Bild: Der Fraktionschef der Grünen im Berliner Abgeordnetenhaus, Volker Ratzma…
taz: Herr Ratzmann, wenn der Umfrage-Boom anhält, landen die Grünen bei der
Wahl 2011 bei 50 Prozent. Welche drei Dinge würde Sie als Erstes ändern?
Volker Ratzmann: Erstens: den Schulen und Kitas ermöglichen, ein gutes
Bildungsangebot zu machen. Zweitens: ein wirkungsvolles Klimaschutzgesetz,
damit in den Mietshäusern mehr Energie gespart werden kann. Drittens: Wir
würden sehr schnell den Politikstil des Senats ändern, hin zu mehr
Partizipation und Dialog auch jenseits von Wahlen und Volksbegehren.

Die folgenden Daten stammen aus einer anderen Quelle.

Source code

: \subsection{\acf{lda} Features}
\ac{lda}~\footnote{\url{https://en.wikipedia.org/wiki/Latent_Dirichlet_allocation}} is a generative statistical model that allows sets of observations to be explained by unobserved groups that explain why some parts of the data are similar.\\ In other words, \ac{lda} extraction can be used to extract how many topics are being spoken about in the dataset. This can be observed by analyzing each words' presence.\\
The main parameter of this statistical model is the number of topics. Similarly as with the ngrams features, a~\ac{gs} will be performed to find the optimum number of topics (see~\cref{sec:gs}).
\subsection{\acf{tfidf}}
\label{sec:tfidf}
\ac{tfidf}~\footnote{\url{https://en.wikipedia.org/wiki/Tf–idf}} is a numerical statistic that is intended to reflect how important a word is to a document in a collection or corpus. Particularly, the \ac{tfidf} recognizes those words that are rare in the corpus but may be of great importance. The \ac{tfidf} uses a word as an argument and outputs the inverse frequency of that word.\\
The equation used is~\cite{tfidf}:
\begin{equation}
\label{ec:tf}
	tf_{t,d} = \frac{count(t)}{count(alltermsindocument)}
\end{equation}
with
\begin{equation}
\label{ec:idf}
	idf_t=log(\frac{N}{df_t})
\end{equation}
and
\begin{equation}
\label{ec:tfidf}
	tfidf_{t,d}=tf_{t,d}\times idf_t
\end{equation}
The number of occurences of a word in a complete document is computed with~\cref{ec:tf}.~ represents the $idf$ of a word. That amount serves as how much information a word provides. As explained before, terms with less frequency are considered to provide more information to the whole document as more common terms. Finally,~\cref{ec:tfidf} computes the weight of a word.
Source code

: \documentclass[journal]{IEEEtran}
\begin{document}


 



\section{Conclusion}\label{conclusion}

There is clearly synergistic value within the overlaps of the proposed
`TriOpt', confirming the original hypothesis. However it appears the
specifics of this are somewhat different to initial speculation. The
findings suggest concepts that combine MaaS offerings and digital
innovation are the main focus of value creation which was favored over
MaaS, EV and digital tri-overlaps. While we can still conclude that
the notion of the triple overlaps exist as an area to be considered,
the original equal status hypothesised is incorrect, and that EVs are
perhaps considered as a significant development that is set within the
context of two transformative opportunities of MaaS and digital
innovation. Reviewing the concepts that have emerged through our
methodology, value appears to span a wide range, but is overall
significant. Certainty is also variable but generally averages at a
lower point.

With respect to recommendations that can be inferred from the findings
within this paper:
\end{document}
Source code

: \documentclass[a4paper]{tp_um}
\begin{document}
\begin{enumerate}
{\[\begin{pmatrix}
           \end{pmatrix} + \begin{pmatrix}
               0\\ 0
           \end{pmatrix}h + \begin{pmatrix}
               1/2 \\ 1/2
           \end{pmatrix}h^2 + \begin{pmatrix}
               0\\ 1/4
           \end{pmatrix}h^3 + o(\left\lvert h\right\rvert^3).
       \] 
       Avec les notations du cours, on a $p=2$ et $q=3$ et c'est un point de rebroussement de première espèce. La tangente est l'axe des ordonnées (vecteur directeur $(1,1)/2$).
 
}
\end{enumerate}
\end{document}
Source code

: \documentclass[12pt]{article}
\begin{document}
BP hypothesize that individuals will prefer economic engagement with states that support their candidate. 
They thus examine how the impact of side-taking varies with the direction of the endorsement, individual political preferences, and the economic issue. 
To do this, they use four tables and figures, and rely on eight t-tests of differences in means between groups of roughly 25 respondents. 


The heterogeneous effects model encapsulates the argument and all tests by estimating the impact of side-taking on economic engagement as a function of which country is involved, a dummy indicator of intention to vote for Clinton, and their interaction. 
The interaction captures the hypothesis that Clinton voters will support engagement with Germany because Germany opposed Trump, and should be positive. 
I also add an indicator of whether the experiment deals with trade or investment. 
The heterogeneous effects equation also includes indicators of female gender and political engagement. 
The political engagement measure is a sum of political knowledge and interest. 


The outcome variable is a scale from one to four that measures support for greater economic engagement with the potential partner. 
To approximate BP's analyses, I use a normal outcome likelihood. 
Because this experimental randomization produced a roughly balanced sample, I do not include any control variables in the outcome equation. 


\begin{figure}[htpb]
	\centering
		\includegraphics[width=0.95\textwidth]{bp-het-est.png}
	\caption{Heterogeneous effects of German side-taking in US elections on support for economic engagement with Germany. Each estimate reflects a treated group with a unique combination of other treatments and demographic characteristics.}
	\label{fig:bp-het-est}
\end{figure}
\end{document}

Und was ist mit klassisch grünen Träumen: Tempo 30 stadtweit? Radspuren
überall?
Klar sind das Themen, die wir anpacken würden, aber nicht kleinteilig,
sondern als Teil eines neuen Mobilitätskonzepts für Berlin. Gerade hier
können wir diese Vision entwickeln, hier hat doch noch nicht mal jeder
Dritte ein Auto.
Wer müsste denn Angst haben vor einem grünen Senat?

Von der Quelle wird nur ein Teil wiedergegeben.